The short answer is it depends...
If the App is correctly written using threads the Kernel can allocate those threads to the available cores; if it has been written as a single thread (YUK!) the Kernel won't be able to spread it around.
Traditionally Linux has been far less thread-oriented than Windows so I doubt that, for single applications, you'll find the performance enhancements any better in Linux than Windows. If anything I would expect the opposite.
I only have a quad-core processor but, as far as I am concerned, the benefit is not to allow a single program to operate more efficiently but to allow a number of programs to run at the same time all getting a decent share of processor time. In this respect you will get better performance in Linux because of the design philosophy of many small programs communicating with each other rather than one monolithic program.

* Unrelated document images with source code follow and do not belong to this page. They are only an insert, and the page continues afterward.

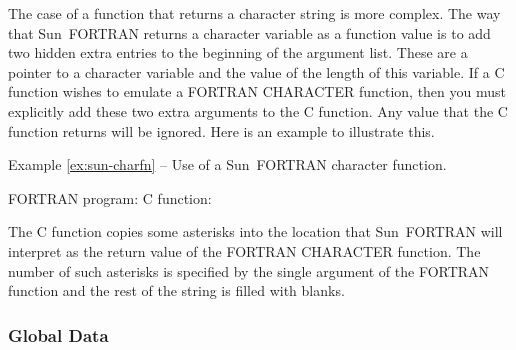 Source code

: The case of a function that returns a character string is more complex. The way
that Sun~FORTRAN returns a character variable as a function value is to add two
hidden extra entries to the beginning of the argument list. These are a pointer
to a character variable and the value of the length of this variable. If a C
function wishes to emulate a FORTRAN CHARACTER function, then you must
explicitly add these two extra arguments to the C function. Any value that the
C function returns will be ignored. Here is an example to illustrate this.

\label{ex:sun-charfn}
\begin{center}
Example \ref{ex:sun-charfn} -- Use of a Sun~FORTRAN character function.
\end{center}
\nopagebreak[4]
FORTRAN program:
\pagebreak[1]
C function:

The C function copies some asterisks into the location that Sun~FORTRAN will
interpret as the return value of the FORTRAN CHARACTER function. The number of
such asterisks is specified by the single argument of the FORTRAN function and
the rest of the string is filled with blanks.

\subsubsection{Global Data}

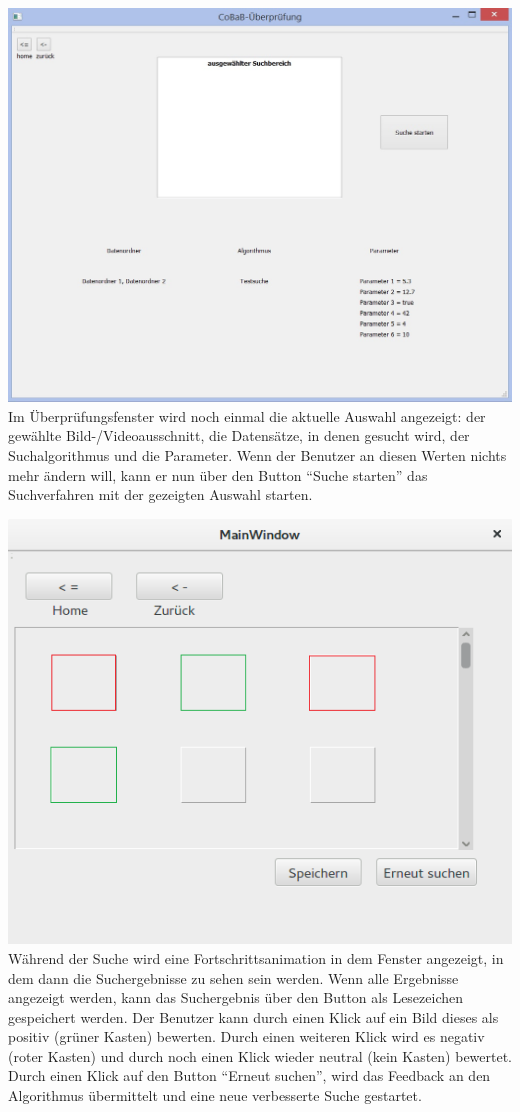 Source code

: \includegraphics[width=1\linewidth]{img/Ueberpruefung}
Im Überprüfungsfenster wird noch einmal die aktuelle Auswahl angezeigt: der gewählte Bild-/Videoausschnitt, die Datensätze, in denen gesucht wird, der Suchalgorithmus und die Parameter. Wenn der Benutzer an diesen Werten nichts mehr ändern will, kann er nun über den Button \enquote{Suche starten} das Suchverfahren mit der gezeigten Auswahl starten.

\includegraphics[width=1\linewidth]{img/Suchergebnisse}
Während der Suche wird eine Fortschrittsanimation in dem Fenster angezeigt, in dem dann die Suchergebnisse zu sehen sein werden. Wenn alle Ergebnisse angezeigt werden, kann das Suchergebnis über den Button als Lesezeichen gespeichert werden.\newline 
Der Benutzer kann durch einen Klick auf ein Bild dieses als positiv (grüner Kasten) bewerten. Durch einen weiteren Klick wird es negativ (roter Kasten) und durch noch einen Klick wieder neutral (kein Kasten) bewertet. Durch einen Klick auf den Button \enquote{Erneut suchen}, wird das Feedback an den Algorithmus übermittelt und eine neue verbesserte Suche gestartet.
\pagebreak
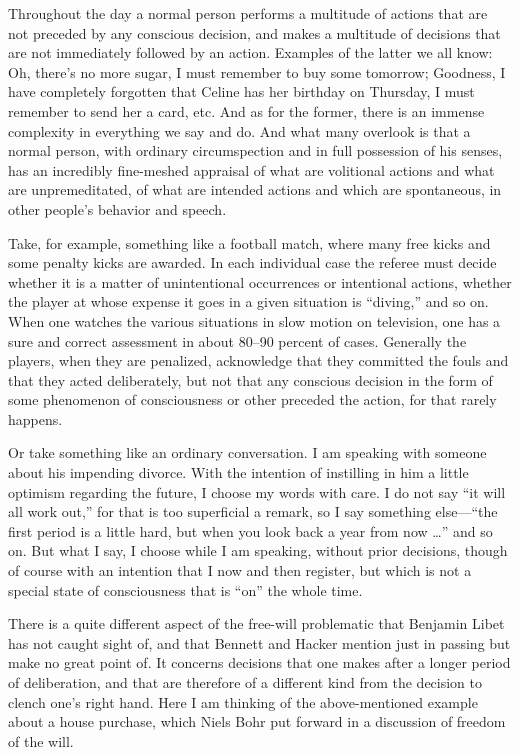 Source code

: \documentclass[12pt,a4paper]{book}
\begin{document}
Throughout the day a normal person performs a multitude of actions that are not preceded by any conscious decision, and makes a multitude of decisions that are not immediately followed by an action. Examples of the latter we all know: Oh, there's no more sugar, I must remember to buy some tomorrow; Goodness, I have completely forgotten that Celine has her birthday on Thursday, I must remember to send her a card, etc. And as for the former, there is an immense complexity in everything we say and do. And what many overlook is that a normal person, with ordinary circumspection and in full possession of his senses, has an incredibly fine-meshed appraisal of what are volitional actions and what are unpremeditated, of what are intended actions and which are spontaneous, in other people's behavior and speech.

Take, for example, something like a football match, where many free kicks and some penalty kicks are awarded. In each individual case the referee must decide whether it is a matter of unintentional occurrences or intentional actions, whether the player at whose expense it goes in a given situation is ``diving,'' and so on. When one watches the various situations in slow motion on television, one has a sure and correct assessment in about 80--90 percent of cases. Generally the players, when they are penalized, acknowledge that they committed the fouls and that they acted deliberately, but not that any conscious decision in the form of some phenomenon of consciousness or other preceded the action, for that rarely happens.

Or take something like an ordinary conversation. I am speaking with someone about his impending divorce. With the intention of instilling in him a little optimism regarding the future, I choose my words with care. I do not say ``it will all work out,'' for that is too superficial a remark, so I say something else---``the first period is a little hard, but when you look back a year from now \dots'' and so on. But what I say, I choose while I am speaking, without prior decisions, though of course with an intention that I now and then register, but which is not a special state of consciousness that is ``on'' the whole time.

There is a quite different aspect of the free-will problematic that Benjamin Libet has not caught sight of, and that Bennett and Hacker mention just in passing but make no great point of. It concerns decisions that one makes after a longer period of deliberation, and that are therefore of a different kind from the decision to clench one's right hand. Here I am thinking of the above-mentioned example about a house purchase, which Niels Bohr put forward in a discussion of freedom of the will.
\end{document}
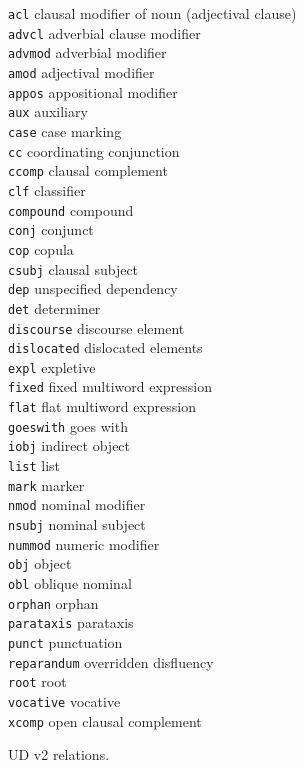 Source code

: \begin{table}[H]
\footnotesize
\begin{multicols}{2}
\texttt{acl} clausal modifier of noun (adjectival clause) \\
\texttt{advcl} adverbial clause modifier \\
\texttt{advmod} adverbial modifier \\
\texttt{amod} adjectival modifier \\
\texttt{appos} appositional modifier \\
\texttt{aux} auxiliary \\
\texttt{case} case marking \\
\texttt{cc} coordinating conjunction \\
\texttt{ccomp} clausal complement \\
\texttt{clf} classifier \\
\texttt{compound} compound \\
\texttt{conj} conjunct \\
\texttt{cop} copula \\
\texttt{csubj} clausal subject \\
\texttt{dep} unspecified dependency \\
\texttt{det} determiner \\
\texttt{discourse} discourse element \\
\texttt{dislocated} dislocated elements \\
\texttt{expl} expletive \\
\texttt{fixed} fixed multiword expression \\
\texttt{flat} flat multiword expression \\
\texttt{goeswith} goes with \\
\texttt{iobj} indirect object \\
\texttt{list} list \\
\texttt{mark} marker \\
\texttt{nmod} nominal modifier \\
\texttt{nsubj} nominal subject \\
\texttt{nummod} numeric modifier \\
\texttt{obj} object \\
\texttt{obl} oblique nominal \\
\texttt{orphan} orphan \\
\texttt{parataxis} parataxis \\
\texttt{punct} punctuation \\
\texttt{reparandum} overridden disfluency \\
\texttt{root} root \\
\texttt{vocative} vocative \\
\texttt{xcomp} open clausal complement
\end{multicols}
\caption{UD v2 relations.\label{tab:ud}}
\end{table}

I've been fiddling a bit with transcoding DVDs and have been surprised to find that this workload loads both processors on a Core 2 Duo and Athlon X2. I don't know how far this scales past two processors. You could look into the apps you have in mind to get more specific answers.
Except for transcoding, the only other workload I'm familiar with that uses multiple cores is big S/W builds like kernel compiles. I haven't done that in a long time, but back when I ran a system with dual Pentium Pros, the right command line options when building a kernel would load up both cores.
3D rendering is also very scalable, particularly ray tracing, since every ray is completely independent of the others and therefore no threads need to wait for other threads to finish before continuing.